Copy out each line featuring the string "écran" from the entries beneath.

####################

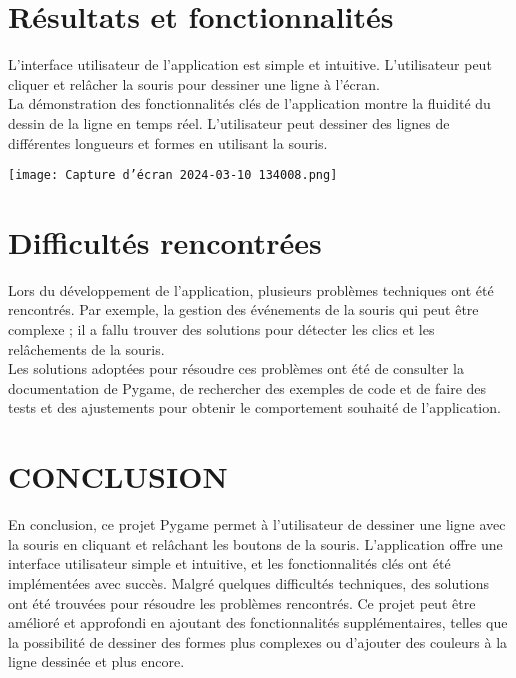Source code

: \documentclass[a4paper, 12px]{article}
\begin{document}
\section{Résultats et fonctionnalités }
\par L'interface utilisateur de l'application est simple et intuitive. L'utilisateur peut cliquer et relâcher la souris pour dessiner une ligne à l'écran.\\
La démonstration des fonctionnalités clés de l'application montre la fluidité du dessin de la ligne en temps réel. L'utilisateur peut dessiner des lignes de différentes longueurs et formes en utilisant la souris. \\
\begin{center}
\texttt{[image: Capture d'écran 2024-03-10 134008.png]}
\end{center}

\section{Difficultés rencontrées}
Lors du développement de l'application, plusieurs problèmes techniques ont été rencontrés. Par exemple, la gestion des événements de la souris qui peut être complexe ; il a fallu trouver des solutions pour détecter les clics et les relâchements de la souris.\\
Les solutions adoptées pour résoudre ces problèmes ont été de consulter la documentation de Pygame, de rechercher des exemples de code et de faire des tests et des ajustements pour obtenir le comportement souhaité de l'application.

\section{CONCLUSION}
En conclusion, ce projet Pygame permet à l'utilisateur de dessiner une ligne avec la souris en cliquant et relâchant les boutons de la souris. L'application offre une interface utilisateur simple et intuitive, et les fonctionnalités clés ont été implémentées avec succès. Malgré quelques difficultés techniques, des solutions ont été trouvées pour résoudre les problèmes rencontrés. Ce projet peut être amélioré et approfondi en ajoutant des fonctionnalités supplémentaires, telles que la possibilité de dessiner des formes plus complexes ou d'ajouter des couleurs à la ligne dessinée et plus encore.
\end{document}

####################

[RESULT FOR THIS TASK]
\par L'interface utilisateur de l'application est simple et intuitive. L'utilisateur peut cliquer et relâcher la souris pour dessiner une ligne à l'écran.\\
\texttt{[image: Capture d'écran 2024-03-10 134008.png]}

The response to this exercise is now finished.